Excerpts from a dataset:
★ ★ ★

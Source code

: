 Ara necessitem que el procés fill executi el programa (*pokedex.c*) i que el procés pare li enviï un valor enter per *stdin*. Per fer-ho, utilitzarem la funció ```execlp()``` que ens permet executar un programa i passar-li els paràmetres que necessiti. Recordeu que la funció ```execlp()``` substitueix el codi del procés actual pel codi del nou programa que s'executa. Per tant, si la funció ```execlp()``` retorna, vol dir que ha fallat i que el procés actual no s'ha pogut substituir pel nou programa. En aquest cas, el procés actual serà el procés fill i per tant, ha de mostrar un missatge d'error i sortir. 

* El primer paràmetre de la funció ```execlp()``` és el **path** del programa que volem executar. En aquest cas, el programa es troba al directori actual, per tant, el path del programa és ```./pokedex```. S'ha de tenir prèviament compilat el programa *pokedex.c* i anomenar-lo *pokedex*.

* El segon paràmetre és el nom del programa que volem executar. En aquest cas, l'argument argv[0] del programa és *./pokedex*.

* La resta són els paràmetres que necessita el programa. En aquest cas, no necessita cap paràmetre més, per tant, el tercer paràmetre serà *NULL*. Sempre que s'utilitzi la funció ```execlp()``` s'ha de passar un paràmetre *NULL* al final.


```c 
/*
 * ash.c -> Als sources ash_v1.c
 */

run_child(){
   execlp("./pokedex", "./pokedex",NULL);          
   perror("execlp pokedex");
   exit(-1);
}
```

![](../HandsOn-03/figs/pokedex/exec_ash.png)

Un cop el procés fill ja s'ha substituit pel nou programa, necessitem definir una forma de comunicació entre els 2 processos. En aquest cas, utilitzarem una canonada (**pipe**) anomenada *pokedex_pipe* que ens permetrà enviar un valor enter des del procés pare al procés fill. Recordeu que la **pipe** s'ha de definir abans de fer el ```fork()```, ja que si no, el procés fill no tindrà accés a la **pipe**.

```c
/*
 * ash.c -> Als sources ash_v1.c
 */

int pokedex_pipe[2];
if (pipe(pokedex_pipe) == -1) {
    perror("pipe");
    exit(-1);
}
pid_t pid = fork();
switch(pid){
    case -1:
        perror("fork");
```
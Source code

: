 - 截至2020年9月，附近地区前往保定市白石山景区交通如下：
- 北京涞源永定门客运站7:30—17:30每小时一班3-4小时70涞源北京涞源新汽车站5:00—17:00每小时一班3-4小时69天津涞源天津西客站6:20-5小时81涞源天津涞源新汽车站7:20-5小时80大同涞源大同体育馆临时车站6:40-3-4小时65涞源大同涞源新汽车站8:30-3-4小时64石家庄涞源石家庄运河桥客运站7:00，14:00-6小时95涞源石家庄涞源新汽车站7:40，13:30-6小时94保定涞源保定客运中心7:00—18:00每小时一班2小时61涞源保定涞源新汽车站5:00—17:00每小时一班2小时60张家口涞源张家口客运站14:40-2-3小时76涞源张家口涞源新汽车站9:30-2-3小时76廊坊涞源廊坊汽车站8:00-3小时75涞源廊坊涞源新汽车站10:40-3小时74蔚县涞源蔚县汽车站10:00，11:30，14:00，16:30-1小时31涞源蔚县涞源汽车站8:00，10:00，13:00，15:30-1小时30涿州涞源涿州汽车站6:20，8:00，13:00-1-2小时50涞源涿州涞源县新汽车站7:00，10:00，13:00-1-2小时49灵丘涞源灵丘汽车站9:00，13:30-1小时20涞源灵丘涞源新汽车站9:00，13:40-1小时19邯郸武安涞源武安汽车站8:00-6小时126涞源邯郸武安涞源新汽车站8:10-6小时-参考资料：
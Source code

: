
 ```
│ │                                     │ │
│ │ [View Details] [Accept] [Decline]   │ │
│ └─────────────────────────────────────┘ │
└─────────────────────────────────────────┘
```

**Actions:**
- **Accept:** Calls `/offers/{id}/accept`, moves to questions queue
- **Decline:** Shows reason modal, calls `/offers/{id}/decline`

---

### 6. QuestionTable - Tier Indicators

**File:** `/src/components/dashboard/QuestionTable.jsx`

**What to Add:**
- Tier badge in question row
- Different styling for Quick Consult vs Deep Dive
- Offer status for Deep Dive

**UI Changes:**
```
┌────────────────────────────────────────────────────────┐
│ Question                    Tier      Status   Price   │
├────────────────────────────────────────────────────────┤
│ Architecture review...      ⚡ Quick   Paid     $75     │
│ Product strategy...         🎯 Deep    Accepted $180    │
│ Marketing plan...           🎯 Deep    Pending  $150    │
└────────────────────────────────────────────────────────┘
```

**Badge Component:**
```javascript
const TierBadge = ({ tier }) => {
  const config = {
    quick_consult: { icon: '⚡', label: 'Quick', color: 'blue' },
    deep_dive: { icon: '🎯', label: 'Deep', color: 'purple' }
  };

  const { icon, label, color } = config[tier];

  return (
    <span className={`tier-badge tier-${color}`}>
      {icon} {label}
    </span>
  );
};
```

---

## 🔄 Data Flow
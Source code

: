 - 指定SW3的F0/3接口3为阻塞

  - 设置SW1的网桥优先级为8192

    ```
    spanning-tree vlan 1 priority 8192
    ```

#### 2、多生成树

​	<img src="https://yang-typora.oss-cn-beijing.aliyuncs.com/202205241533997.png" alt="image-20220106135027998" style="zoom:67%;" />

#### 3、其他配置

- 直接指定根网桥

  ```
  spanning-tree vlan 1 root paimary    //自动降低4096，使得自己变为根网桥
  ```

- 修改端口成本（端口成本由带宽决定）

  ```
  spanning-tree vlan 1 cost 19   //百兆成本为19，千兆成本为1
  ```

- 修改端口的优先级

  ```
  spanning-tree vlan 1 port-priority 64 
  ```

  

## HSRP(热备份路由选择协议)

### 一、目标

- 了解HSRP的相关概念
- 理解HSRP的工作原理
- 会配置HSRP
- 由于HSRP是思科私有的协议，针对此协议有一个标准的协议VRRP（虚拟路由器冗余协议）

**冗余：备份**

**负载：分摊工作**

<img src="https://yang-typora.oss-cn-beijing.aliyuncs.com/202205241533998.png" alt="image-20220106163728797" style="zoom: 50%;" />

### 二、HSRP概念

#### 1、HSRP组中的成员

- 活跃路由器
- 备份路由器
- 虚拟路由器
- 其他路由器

★ ★ ★

(What is expected)
Where a line above holds the string "yang", show that line.

(Response to this exercise)
​	<img src="https://yang-typora.oss-cn-beijing.aliyuncs.com/202205241533997.png" alt="image-20220106135027998" style="zoom:67%;" />
<img src="https://yang-typora.oss-cn-beijing.aliyuncs.com/202205241533998.png" alt="image-20220106163728797" style="zoom: 50%;" />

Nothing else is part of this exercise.